| Activity |
Copy out the lines of the records below, and only those lines, from the one with "Additionally, the dispersion" through the one with "and other random", exactly as they appear.

| Data shown |
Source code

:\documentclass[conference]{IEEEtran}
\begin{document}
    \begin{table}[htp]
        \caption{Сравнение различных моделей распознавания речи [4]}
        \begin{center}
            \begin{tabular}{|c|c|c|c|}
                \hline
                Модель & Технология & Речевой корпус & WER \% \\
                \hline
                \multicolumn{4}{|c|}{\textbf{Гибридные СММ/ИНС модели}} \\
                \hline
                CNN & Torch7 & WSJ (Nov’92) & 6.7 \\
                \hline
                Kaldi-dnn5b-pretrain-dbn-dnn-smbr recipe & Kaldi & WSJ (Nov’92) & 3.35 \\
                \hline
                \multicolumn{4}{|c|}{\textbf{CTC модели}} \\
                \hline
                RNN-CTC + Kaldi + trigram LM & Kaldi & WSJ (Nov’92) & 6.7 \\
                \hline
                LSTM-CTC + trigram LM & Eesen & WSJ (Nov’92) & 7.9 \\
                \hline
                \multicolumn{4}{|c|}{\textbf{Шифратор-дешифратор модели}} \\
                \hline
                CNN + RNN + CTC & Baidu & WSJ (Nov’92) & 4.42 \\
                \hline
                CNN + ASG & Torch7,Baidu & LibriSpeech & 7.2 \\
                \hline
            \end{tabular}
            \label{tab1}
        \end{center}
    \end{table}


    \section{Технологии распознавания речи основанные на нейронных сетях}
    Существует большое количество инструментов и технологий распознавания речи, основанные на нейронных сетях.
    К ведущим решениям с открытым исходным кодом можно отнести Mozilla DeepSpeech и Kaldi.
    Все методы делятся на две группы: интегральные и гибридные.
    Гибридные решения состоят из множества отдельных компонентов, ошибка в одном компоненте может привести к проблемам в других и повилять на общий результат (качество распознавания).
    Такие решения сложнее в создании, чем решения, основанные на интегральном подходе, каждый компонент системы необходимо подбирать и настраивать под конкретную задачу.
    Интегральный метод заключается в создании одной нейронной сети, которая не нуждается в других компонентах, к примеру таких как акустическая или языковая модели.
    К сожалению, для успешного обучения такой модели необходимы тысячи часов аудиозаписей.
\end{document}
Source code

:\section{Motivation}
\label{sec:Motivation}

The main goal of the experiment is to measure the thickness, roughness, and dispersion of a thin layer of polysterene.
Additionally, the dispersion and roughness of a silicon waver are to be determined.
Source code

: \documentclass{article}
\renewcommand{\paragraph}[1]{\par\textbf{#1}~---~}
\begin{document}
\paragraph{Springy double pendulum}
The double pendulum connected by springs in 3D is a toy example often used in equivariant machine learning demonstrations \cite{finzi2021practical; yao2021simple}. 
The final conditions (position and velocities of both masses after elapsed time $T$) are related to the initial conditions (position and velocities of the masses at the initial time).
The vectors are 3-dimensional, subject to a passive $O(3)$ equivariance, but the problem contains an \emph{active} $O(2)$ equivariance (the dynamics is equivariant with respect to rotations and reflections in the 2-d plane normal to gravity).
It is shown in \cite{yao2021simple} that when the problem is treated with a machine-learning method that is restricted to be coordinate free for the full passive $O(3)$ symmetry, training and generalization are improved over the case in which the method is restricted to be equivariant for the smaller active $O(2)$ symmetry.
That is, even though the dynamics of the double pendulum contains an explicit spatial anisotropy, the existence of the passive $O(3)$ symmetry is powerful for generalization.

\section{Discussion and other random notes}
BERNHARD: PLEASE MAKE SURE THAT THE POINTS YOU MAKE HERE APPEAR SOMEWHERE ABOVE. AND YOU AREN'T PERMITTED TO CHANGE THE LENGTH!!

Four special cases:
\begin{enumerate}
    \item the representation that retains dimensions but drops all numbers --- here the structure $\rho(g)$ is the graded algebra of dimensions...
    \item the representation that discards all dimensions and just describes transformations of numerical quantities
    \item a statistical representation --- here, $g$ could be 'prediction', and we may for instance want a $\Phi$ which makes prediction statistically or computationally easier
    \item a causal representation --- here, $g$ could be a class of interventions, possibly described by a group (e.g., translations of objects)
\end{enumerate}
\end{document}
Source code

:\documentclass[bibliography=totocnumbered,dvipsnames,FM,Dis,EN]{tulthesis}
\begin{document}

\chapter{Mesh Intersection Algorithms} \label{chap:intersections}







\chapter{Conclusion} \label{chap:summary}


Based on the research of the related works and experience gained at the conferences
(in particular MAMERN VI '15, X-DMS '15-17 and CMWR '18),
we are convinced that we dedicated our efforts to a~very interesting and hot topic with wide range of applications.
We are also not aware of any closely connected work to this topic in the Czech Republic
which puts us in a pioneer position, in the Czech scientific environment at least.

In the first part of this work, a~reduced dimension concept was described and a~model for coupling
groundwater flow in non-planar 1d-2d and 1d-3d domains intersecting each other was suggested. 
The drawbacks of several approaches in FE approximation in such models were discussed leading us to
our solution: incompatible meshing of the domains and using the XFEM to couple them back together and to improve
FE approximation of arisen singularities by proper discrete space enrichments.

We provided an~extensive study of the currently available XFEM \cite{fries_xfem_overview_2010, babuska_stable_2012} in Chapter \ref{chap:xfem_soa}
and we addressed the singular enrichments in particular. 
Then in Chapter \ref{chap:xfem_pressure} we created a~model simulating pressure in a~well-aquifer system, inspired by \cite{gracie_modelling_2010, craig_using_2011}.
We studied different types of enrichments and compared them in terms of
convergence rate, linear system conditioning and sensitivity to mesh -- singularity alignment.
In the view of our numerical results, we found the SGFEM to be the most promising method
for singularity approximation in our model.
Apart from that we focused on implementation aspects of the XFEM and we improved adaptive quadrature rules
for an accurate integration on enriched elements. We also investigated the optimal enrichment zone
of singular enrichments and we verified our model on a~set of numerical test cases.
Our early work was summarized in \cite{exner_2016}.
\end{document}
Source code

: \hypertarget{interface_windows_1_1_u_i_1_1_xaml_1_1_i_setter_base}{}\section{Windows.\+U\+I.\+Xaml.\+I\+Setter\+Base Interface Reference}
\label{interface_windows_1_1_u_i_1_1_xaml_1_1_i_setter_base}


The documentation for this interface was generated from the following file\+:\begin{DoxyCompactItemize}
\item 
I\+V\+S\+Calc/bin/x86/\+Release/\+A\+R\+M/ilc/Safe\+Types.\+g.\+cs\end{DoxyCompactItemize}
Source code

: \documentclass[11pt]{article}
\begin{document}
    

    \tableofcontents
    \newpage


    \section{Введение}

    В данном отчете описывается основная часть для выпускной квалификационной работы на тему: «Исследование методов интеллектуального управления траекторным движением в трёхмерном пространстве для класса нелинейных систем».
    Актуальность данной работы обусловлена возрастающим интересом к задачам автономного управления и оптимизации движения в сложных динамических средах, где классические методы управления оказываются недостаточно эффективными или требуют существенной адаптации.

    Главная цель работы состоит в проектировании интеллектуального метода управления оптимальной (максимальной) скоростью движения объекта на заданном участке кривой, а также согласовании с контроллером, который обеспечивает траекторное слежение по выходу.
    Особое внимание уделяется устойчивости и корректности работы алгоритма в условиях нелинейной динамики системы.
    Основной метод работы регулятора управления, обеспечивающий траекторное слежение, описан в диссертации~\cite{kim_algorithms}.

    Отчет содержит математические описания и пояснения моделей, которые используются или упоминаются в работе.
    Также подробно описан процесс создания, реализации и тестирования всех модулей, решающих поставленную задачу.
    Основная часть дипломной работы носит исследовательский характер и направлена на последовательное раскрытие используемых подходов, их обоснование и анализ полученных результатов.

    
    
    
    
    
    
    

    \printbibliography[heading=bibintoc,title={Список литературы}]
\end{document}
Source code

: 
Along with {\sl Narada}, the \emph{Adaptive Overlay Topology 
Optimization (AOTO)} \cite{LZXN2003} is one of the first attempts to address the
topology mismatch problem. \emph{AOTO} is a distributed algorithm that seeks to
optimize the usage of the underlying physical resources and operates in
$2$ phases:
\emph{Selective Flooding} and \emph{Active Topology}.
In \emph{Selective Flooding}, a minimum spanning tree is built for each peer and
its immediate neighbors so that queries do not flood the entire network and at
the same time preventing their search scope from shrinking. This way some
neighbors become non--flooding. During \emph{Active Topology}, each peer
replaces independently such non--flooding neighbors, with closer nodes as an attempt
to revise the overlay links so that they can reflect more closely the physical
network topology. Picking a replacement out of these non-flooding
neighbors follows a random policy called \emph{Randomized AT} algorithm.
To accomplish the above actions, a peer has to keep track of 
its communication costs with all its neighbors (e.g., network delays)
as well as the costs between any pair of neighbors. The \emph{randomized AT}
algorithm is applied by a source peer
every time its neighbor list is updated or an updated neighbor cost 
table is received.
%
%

| Task response |
Additionally, the dispersion and roughness of a silicon waver are to be determined.
Source code

: \documentclass{article}
\renewcommand{\paragraph}[1]{\par\textbf{#1}~---~}
\begin{document}
\paragraph{Springy double pendulum}
The double pendulum connected by springs in 3D is a toy example often used in equivariant machine learning demonstrations \cite{finzi2021practical; yao2021simple}. 
The final conditions (position and velocities of both masses after elapsed time $T$) are related to the initial conditions (position and velocities of the masses at the initial time).
The vectors are 3-dimensional, subject to a passive $O(3)$ equivariance, but the problem contains an \emph{active} $O(2)$ equivariance (the dynamics is equivariant with respect to rotations and reflections in the 2-d plane normal to gravity).
It is shown in \cite{yao2021simple} that when the problem is treated with a machine-learning method that is restricted to be coordinate free for the full passive $O(3)$ symmetry, training and generalization are improved over the case in which the method is restricted to be equivariant for the smaller active $O(2)$ symmetry.
That is, even though the dynamics of the double pendulum contains an explicit spatial anisotropy, the existence of the passive $O(3)$ symmetry is powerful for generalization.

\section{Discussion and other random notes}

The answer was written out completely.